His second novel, Voskhishchenie ("Rapture"), was published in a small edition in 1930 and was ignored at the time. Set in mythical Georgia among mountaineers, on the surface a crime novel, it is actually a fictionalized history of the Russian avant-garde, full of allusions to world literature; it could be said to anticipate magic realism. The language of the novel is innovative and poetic, and the Slavist Milivoje Jovanović called it "undoubtedly the summit toward which the Russian avant-garde was striving."

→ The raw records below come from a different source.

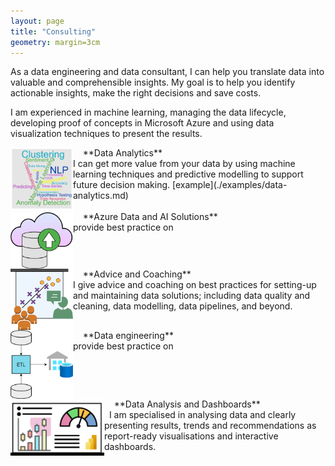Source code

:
 ```yaml
---
layout: page
title: "Consulting"
geometry: margin=3cm
---
```


As a data engineering and data consultant, I can help you translate data into valuable and comprehensible insights. My goal is to help you identify actionable insights, make the right decisions and save costs.

I am experienced in machine learning, managing the data lifecycle, developing proof of concepts in Microsoft Azure and using data visualization techniques to present the results.

<img src="/images/analytics-consulting1.png" align="left" width="100px"/> 
&nbsp; &nbsp; **Data Analytics** <br>
I can get more value from your data by using machine learning techniques and predictive modelling to support future decision making.
[example](./examples/data-analytics.md)
<br>
<br clear="left"/>
<img src="/images/cloud-consulting1.png" align="left" width="100px"/> 
&nbsp; &nbsp; **Azure Data and AI Solutions**  <br>
provide best practice on
<br>
<br clear="left"/>

<img src="/images/advising-consulting.png" align="left" width="100px"/> 
&nbsp; &nbsp; **Advice and Coaching** <br>
I give advice and coaching on best practices for setting-up and maintaining data solutions; including data quality and cleaning, data modelling, data pipelines, and beyond.
<br>
<br clear="left"/>

<img src="/images/de-consulting1.png" align="left" width="100px"/> 
&nbsp; &nbsp; **Data engineering** <br>
provide best practice on
<br>
<br clear="left"/>

<img src="/images/dashboard-consulting.png" align="left" width="150px"/> 
&nbsp; &nbsp; **Data Analysis and Dashboards** <br>
&nbsp; I am specialised in analysing data and clearly presenting results, trends and recommendations as report-ready visualisations and interactive dashboards.
<br>
<br clear="left"/>



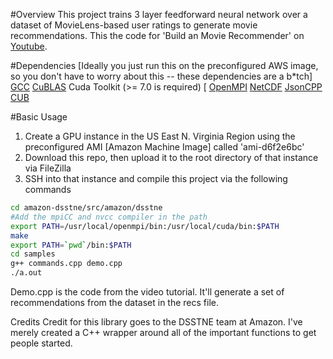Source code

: #Overview
This project  trains 3 layer feedforward neural network over a dataset of MovieLens-based user ratings to generate movie recommendations. This the code for 'Build an Movie Recommender' on [Youtube](https://youtu.be/eKmIVU8EUbw).

#Dependencies
[Ideally you just run this on the preconfigured AWS image, so you don't have to worry about this -- these dependencies are a b*tch]
[GCC](https://gcc.gnu.org/install/)
[CuBLAS](https://github.com/amznlabs/amazon-dsstne/blob/master/docs/getting_started/setup.md#cublas-setup)
Cuda Toolkit (>= 7.0 is required) [
[OpenMPI](https://github.com/amznlabs/amazon-dsstne/blob/master/docs/getting_started/setup.md#openmpi-setup)
[NetCDF](https://github.com/amznlabs/amazon-dsstne/blob/master/docs/getting_started/setup.md#netcdf-setup)
[JsonCPP](https://github.com/amznlabs/amazon-dsstne/blob/master/docs/getting_started/setup.md#jsoncpp-setup)
[CUB](https://github.com/amznlabs/amazon-dsstne/blob/master/docs/getting_started/setup.md#cub-setup)

#Basic Usage

1. Create a GPU instance in the US East N. Virginia Region using the preconfigured AMI [Amazon Machine Image] called 'ami-d6f2e6bc'
2. Download this repo, then upload it to the root directory of that instance via FileZilla
3. SSH into that instance and compile this project via the following commands
```bash
cd amazon-dsstne/src/amazon/dsstne
#Add the mpiCC and nvcc compiler in the path
export PATH=/usr/local/openmpi/bin:/usr/local/cuda/bin:$PATH
make
export PATH=`pwd`/bin:$PATH
cd samples
g++ commands.cpp demo.cpp 
./a.out
```
Demo.cpp is the code from the video tutorial. It'll generate a set of recommendations from the dataset in the recs file.

Credits
Credit for this library goes to the DSSTNE team at Amazon. I've merely created a C++ wrapper around all of the important functions to get people started.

Zdanevich's 1923 poster for his and Tristan Tzara's Soirée du coeur à barbe [Evening of the bearded heart] is a widely known example of avant-garde typography and graphic design. During the last forty years of his life in Paris, Zdanevich was active in a variety of areas. He did analyses of church elevations, created fabrics for Chanel, and above all dedicated himself to the creation of artist's books with the collaboration of Picasso, Max Ernst, Miro, and others, and which he published under the imprint "Le Degré 41", or "Le Degré Quarante et Un" (English, "The 41st Degree"). His innovative typographic and design work has been exhibited at the New York Public Library, MOMA, in Montreal, in Tbilisi in 1989 in a joint exhibition with his brother Kiril, and in many other venues. Catalogs for many of these exhibitions exist and contain considerably more detailed information about his life and works.

In 1972, Iliazd published Pirosmanashvili – 1914,  which included a translation of an article he published on Niko Pirosmani in 1914 in Tbilisi, and his new article 60 Years Later,  for which Picasso painted a portrait of Pirosmanashvili in etching technique.

Ilia Zdanevich died on Christmas Day 1975 in Paris. He was buried at the Georgian émigré cemetery at Leuville-sur-Orge.